Solargenerierte Fassade
Ein zentrales Thema für den Architekten und Professor für Gebäudelehre und Gebäudetechnologien Gunther Benkert war die Gestaltung der Fassade. Ziel dabei war es, die Balance zwischen dem optimalen Tageslichteintrag und dem reduzierten Wärmeeintrag durch solare Einstrahlung zu finden. Berücksichtigt werden musste auch, dass in den Klassenräumen ausschließlich digitale Tafeln verwendet werden. Entstanden ist aus diesen Vorgaben eine Metallfassade aus Aluminium-Verbundplatten mit asymmetrischen, tief eingeschnittenen Fensterlaibungen. Ihr nach dem Tagesverlauf der Sonne generiertes Relief ist auf eine möglichst frühe Eigenverschattung und für einen maximalen Lichteintrag angelegt, unter anderem durch Lichtlenklamellen. Das Material Aluminium ist bewusst gewählt, um eine langlebige und wartungsarme Fassade zu erhalten.

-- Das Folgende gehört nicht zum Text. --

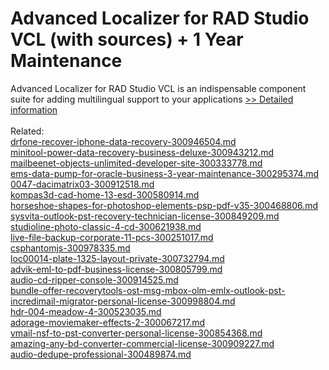 # Advanced Localizer for RAD Studio VCL (with sources) + 1 Year Maintenance
Advanced Localizer for RAD Studio VCL is an indispensable component suite for adding multilingual support to your applications
[>> Detailed information](https://secure.shareit.com/shareit/product.html?productid=300068142&affiliateid=200057808)<br/><br/>Related:
<br />[drfone-recover-iphone-data-recovery-300946504.md](https://github.com/downloadplanet/downloadplanet/blob/main/drfone-recover-iphone-data-recovery-300946504.md)<br />[minitool-power-data-recovery-business-deluxe-300943212.md](https://github.com/downloadplanet/downloadplanet/blob/main/minitool-power-data-recovery-business-deluxe-300943212.md)<br />[mailbeenet-objects-unlimited-developer-site-300333778.md](https://github.com/downloadplanet/downloadplanet/blob/main/mailbeenet-objects-unlimited-developer-site-300333778.md)<br />[ems-data-pump-for-oracle-business-3-year-maintenance-300295374.md](https://github.com/downloadplanet/downloadplanet/blob/main/ems-data-pump-for-oracle-business-3-year-maintenance-300295374.md)<br />[0047-dacimatrix03-300912518.md](https://github.com/downloadplanet/downloadplanet/blob/main/0047-dacimatrix03-300912518.md)<br />[kompas3d-cad-home-13-esd-300580914.md](https://github.com/downloadplanet/downloadplanet/blob/main/kompas3d-cad-home-13-esd-300580914.md)<br />[horseshoe-shapes-for-photoshop-elements-psp-pdf-v35-300468806.md](https://github.com/downloadplanet/downloadplanet/blob/main/horseshoe-shapes-for-photoshop-elements-psp-pdf-v35-300468806.md)<br />[sysvita-outlook-pst-recovery-technician-license-300849209.md](https://github.com/downloadplanet/downloadplanet/blob/main/sysvita-outlook-pst-recovery-technician-license-300849209.md)<br />[studioline-photo-classic-4-cd-300621938.md](https://github.com/downloadplanet/downloadplanet/blob/main/studioline-photo-classic-4-cd-300621938.md)<br />[live-file-backup-corporate-11-pcs-300251017.md](https://github.com/downloadplanet/downloadplanet/blob/main/live-file-backup-corporate-11-pcs-300251017.md)<br />[csphantomjs-300978335.md](https://github.com/downloadplanet/downloadplanet/blob/main/csphantomjs-300978335.md)<br />[loc00014-plate-1325-layout-private-300732794.md](https://github.com/downloadplanet/downloadplanet/blob/main/loc00014-plate-1325-layout-private-300732794.md)<br />[advik-eml-to-pdf-business-license-300805799.md](https://github.com/downloadplanet/downloadplanet/blob/main/advik-eml-to-pdf-business-license-300805799.md)<br />[audio-cd-ripper-console-300914525.md](https://github.com/downloadplanet/downloadplanet/blob/main/audio-cd-ripper-console-300914525.md)<br />[bundle-offer-recoverytools-ost-msg-mbox-olm-emlx-outlook-pst-incredimail-migrator-personal-license-300998804.md](https://github.com/downloadplanet/downloadplanet/blob/main/bundle-offer-recoverytools-ost-msg-mbox-olm-emlx-outlook-pst-incredimail-migrator-personal-license-300998804.md)<br />[hdr-004-meadow-4-300523035.md](https://github.com/downloadplanet/downloadplanet/blob/main/hdr-004-meadow-4-300523035.md)<br />[adorage-moviemaker-effects-2-300067217.md](https://github.com/downloadplanet/downloadplanet/blob/main/adorage-moviemaker-effects-2-300067217.md)<br />[vmail-nsf-to-pst-converter-personal-license-300854368.md](https://github.com/downloadplanet/downloadplanet/blob/main/vmail-nsf-to-pst-converter-personal-license-300854368.md)<br />[amazing-any-bd-converter-commercial-license-300909227.md](https://github.com/downloadplanet/downloadplanet/blob/main/amazing-any-bd-converter-commercial-license-300909227.md)<br />[audio-dedupe-professional-300489874.md](https://github.com/downloadplanet/downloadplanet/blob/main/audio-dedupe-professional-300489874.md)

Fein abgestimmte Lernatmosphäre
Die Lernhäuser besitzen eine annähernd quadratische Grundfläche
von 22,5 auf 20,6 Metern und sind jeweils nach dem gleichen Prinzip
strukturiert: Die Magistrale durchläuft die Lernhäuser in der
Mitte, die Räume sind zu den Außenwänden hin orientiert.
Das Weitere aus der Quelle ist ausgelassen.